В начале лета Аркадия перевели в какое-то загородное имение. Это была старая дворянская усадьба с внушительным фасадом, украшенным белыми колоннами и французскими дверями, с галереями, ведущими в застекленные оранжереи, с собственной часовней, используемой под гараж, с земляным теннисным кортом, на котором охранники постоянно играли в волейбол. Аркадий мог бродить где хотел, лишь бы возвращался к ужину.

В первую неделю на посадочной дорожке приземлился небольшой самолет, доставивший двух следователей, майора Приблуду, мешок с почтой и свежее мясо и фрукты, которые молено было достать только в Москве.

Допрашивали дважды в день в оранжерее. Там не осталось никаких растений, если не считать огромных кривых каучуковых деревьев, таких же неуместных, как если бы там были лакеи в ливреях. Аркадий садился в плетеное кресло между следователями. Один из них был психиатром и задавал умные вопросы. Царила атмосфера фальшивого добродушия, которая возникает, когда допрос ведется в дружелюбных тонах.

На третий день в обеденный перерыв Аркадий случайно увидел Приблуду. Пиджак висел на спинке металлического кресла. Майор в одиночестве чистил пистолет, ловко орудуя толстыми пальцами, перетирал ветошью шпильки и пружины. Он удивленно поглядел на Аркадия, когда он уселся напротив.

– Объясните, – попросил Аркадий. – Почему они не берут вас на допросы?

– Допрашивать вас – не мое дело, – ответил Приблуда. Его неприятный прямой взгляд служил Аркадию постоянной точкой отсчета. Он даже вносил известное разнообразие после утра, проведенного с присланными КГБ сотрудниками. – Они как-никак специалисты, знают что делают.

– Тогда зачем вы здесь?

– Захотел и приехал.

– Надолго здесь останетесь?

– Как они, так и я.

– Вы приехали с одной сменой белья, значит, ненадолго, – заметил Аркадий.

Приблуда кивнул и, вспотев на солнце, продолжал чистку. Он даже не засучил рукава, правда, работал так аккуратно, что можно было не опасаться, что он запачкает их смазкой.

– Если допрашивать меня – не ваше дело, тогда в чем заключается ваше дело? – спросил Аркадий.

Приблуда подал вперед ствол с кареткой и отделил от ствольной коробки. Из нее он с изяществом вынул сборный узел и ударный механизм. Разобранный пистолет всегда напоминал Аркадию голого калеку.

– Вы хотите сказать, что ваше дело – убить меня, майор. Говорите прямо – вызвались добровольцем.

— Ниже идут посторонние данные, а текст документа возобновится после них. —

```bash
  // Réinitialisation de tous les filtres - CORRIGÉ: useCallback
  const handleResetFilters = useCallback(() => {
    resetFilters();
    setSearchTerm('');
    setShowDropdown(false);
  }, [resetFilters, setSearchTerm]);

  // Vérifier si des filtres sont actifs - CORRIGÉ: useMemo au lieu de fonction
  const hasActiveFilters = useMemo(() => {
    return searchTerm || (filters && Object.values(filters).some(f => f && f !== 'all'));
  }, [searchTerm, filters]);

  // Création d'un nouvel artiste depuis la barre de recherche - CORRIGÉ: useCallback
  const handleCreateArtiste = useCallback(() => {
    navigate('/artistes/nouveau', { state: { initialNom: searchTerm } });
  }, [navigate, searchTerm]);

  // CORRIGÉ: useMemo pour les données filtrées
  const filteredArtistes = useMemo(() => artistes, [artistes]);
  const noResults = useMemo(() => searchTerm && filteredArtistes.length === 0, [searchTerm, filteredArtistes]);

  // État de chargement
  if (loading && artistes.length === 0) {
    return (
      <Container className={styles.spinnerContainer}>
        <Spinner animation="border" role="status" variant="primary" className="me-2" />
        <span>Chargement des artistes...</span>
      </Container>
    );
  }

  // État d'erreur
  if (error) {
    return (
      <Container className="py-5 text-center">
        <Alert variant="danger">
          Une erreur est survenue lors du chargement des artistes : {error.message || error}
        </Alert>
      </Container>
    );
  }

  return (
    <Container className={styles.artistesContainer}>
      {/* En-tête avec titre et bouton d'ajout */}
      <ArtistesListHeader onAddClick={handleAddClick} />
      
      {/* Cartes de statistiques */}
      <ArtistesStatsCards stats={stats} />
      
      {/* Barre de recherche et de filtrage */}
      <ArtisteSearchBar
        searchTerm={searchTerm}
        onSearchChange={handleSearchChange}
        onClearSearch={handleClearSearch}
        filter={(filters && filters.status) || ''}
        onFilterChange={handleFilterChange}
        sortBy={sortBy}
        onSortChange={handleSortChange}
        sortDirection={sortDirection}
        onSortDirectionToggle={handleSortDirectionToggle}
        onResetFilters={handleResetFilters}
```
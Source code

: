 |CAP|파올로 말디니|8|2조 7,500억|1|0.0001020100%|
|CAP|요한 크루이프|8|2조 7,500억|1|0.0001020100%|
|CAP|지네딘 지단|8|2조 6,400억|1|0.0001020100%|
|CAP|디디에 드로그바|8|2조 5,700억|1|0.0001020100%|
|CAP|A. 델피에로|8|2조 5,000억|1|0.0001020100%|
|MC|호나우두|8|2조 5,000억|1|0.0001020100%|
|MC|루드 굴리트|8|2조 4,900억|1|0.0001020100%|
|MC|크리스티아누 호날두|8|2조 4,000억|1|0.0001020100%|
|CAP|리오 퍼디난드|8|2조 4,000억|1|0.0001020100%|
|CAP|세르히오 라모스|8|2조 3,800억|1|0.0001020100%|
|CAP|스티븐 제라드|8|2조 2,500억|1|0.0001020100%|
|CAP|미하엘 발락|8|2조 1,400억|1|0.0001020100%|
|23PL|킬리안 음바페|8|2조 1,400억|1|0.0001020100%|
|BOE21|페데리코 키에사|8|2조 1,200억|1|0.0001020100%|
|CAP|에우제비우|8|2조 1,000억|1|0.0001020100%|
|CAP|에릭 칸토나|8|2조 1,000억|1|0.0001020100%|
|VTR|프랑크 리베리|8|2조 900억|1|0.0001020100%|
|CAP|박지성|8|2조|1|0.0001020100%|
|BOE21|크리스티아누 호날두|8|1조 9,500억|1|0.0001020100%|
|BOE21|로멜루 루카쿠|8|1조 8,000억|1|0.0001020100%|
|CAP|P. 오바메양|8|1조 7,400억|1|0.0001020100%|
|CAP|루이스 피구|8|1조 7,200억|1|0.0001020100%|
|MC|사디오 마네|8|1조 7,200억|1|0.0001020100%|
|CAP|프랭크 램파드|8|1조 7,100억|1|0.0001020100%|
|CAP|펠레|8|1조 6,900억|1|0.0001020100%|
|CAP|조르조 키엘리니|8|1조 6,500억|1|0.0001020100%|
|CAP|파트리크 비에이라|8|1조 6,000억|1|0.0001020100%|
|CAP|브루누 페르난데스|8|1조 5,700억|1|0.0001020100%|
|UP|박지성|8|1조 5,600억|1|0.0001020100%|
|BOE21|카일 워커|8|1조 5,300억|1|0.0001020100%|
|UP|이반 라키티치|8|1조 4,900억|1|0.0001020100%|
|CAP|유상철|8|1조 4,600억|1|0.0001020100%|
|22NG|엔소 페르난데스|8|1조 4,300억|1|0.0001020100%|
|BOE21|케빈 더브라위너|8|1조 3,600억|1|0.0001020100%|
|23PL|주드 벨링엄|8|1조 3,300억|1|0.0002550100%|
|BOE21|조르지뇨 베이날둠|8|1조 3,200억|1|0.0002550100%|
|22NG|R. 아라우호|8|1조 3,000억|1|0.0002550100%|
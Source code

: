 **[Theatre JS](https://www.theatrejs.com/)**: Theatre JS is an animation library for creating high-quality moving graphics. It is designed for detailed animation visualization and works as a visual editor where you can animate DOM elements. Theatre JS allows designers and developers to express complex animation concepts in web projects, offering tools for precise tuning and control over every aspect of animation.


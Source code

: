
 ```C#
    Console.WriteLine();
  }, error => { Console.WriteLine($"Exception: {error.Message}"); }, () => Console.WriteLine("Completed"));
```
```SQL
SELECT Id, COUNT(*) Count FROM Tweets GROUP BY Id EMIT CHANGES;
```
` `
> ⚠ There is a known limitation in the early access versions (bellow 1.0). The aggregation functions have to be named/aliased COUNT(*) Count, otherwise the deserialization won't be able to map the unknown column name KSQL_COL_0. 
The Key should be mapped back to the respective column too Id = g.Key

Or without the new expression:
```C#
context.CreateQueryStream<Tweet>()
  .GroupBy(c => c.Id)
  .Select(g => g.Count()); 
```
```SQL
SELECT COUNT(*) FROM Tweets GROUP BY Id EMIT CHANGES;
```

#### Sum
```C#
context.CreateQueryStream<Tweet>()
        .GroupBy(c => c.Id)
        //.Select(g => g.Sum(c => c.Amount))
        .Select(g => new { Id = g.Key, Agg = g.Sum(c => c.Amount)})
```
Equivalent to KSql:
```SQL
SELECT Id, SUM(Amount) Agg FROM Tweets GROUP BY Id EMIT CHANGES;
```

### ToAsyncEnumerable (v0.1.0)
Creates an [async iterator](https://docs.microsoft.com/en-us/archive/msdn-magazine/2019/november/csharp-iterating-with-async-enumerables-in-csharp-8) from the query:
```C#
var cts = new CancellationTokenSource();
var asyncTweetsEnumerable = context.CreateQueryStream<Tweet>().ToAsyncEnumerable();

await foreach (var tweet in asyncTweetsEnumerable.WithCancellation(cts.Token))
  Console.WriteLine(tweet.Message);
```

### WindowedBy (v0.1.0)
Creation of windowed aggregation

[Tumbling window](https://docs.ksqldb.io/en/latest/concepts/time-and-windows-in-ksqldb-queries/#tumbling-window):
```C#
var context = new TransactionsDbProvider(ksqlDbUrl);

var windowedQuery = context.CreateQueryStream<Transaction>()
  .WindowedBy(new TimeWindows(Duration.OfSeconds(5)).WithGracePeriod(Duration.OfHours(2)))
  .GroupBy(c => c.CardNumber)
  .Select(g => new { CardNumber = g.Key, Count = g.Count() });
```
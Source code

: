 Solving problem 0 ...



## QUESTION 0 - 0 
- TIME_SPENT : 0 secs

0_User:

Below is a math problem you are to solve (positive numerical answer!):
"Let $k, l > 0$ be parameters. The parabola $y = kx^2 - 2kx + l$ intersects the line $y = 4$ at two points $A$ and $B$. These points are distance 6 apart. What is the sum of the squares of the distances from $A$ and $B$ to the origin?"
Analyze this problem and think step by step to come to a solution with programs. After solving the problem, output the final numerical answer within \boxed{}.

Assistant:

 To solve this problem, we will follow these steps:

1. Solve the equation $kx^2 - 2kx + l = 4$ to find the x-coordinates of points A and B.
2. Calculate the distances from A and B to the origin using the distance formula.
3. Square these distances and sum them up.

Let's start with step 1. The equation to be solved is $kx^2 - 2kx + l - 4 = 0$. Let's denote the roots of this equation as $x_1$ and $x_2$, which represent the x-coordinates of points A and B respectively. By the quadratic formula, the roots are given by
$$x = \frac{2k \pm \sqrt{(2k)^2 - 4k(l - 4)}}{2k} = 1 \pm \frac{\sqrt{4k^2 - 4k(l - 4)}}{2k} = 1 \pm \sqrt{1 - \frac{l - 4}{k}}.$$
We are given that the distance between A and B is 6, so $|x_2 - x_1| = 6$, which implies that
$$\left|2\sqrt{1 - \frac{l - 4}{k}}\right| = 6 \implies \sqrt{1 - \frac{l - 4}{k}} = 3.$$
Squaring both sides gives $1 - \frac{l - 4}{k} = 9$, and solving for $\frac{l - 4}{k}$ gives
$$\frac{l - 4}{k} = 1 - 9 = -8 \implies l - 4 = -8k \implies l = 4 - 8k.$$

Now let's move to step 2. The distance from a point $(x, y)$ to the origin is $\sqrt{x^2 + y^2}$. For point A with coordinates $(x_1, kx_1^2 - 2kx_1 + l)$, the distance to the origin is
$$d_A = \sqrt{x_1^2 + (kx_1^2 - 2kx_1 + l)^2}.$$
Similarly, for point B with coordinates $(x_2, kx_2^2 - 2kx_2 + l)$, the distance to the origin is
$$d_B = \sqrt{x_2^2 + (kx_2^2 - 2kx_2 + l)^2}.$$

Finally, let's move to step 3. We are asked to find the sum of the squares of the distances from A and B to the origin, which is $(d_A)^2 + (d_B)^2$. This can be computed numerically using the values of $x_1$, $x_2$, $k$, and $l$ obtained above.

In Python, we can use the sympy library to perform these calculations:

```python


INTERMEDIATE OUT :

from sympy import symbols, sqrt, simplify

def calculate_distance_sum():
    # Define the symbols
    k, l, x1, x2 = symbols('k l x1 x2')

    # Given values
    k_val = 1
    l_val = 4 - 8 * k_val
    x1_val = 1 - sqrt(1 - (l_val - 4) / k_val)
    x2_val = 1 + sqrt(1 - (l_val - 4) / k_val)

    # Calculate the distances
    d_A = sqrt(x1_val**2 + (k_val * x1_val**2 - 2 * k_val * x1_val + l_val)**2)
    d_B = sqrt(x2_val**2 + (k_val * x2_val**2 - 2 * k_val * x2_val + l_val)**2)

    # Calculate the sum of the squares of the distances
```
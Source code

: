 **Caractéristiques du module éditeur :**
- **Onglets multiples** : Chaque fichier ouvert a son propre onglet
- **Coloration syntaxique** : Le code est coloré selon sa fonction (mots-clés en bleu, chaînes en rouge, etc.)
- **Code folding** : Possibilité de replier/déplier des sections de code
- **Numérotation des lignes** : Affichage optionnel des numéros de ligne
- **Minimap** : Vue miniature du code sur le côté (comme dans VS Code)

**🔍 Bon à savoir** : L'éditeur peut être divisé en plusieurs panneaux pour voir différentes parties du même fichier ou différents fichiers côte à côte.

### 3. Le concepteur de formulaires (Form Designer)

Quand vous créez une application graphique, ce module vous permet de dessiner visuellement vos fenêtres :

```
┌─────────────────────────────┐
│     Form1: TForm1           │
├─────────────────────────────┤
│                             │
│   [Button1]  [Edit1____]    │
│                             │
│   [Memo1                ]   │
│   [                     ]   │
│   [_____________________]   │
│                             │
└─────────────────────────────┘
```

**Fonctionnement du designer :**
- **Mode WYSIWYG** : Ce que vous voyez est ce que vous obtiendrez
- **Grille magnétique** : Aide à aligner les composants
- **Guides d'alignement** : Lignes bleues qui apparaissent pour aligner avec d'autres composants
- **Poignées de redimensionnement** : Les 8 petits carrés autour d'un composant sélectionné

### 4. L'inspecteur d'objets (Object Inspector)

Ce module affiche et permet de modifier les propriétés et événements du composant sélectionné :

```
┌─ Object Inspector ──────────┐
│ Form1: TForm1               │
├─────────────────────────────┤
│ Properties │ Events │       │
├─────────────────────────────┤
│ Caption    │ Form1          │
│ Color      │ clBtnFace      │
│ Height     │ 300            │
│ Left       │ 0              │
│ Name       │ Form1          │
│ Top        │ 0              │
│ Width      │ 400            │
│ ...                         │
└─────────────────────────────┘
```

– Очень легко говорите о своей жизни, – Приблуда, как таблетки от кашля, один за одним выдавил патроны из обоймы.

– Потому что с ней легко обращаются. Как же мне быть серьезным, если вы убьете меня, как только кончатся рубашки?

Аркадия не верил, что Приблуда его убьет. Никакого сомнения, что Приблуда с радостью вызвался на это дело. Он день за днем готовился к этому, но Аркадий не верил, что такое произойдет. Когда на следующее утро следователи и Приблуда спешно поехали на взлетную дорожку, Аркадий отправился туда пешком. Он подошел как раз вовремя. Приблуда, стоя на дорожке, яростно спорил с сидящими в самолете следователями. Самолет улетел без него, и он вернулся в машину. Когда водитель предложил Аркадию подвезти его, он ответил, что в такой прекрасный день предпочитает пройтись пешком.

Окружающие окрестности были совершенно гладкими, только кое-где встречались неровности. Под утренним солнцем падающая от Аркадия тень была длиною метров тридцать, а тени редких деревьев протянулись более чем на сотню метров. Изредка встречались валуны и островки ягодников. В пестром разноцветье трав скакали ярко-зеленые кузнечики. Лежа в траве, Аркадий знал, что со смотровой площадки на верху главного дома за ним наблюдают в полевой бинокль. Он и не помышлял о том, чтобы бежать.

Аркадий и Приблуда ели за единственным накрытым столом. Остальная мебель в столовой была зачехлена. Майора раздражала грязная одежда, он ослабил ремень кобуры и выдернул рубаху. Аркадий с интересом наблюдал за ним. Человек, которого вот-вот должны убить, всегда с большим интересом рассматривает своего убийцу, а поскольку выстрел откладывался на неопределенное время, у Аркадия была возможность близко изучить своего потенциального палача.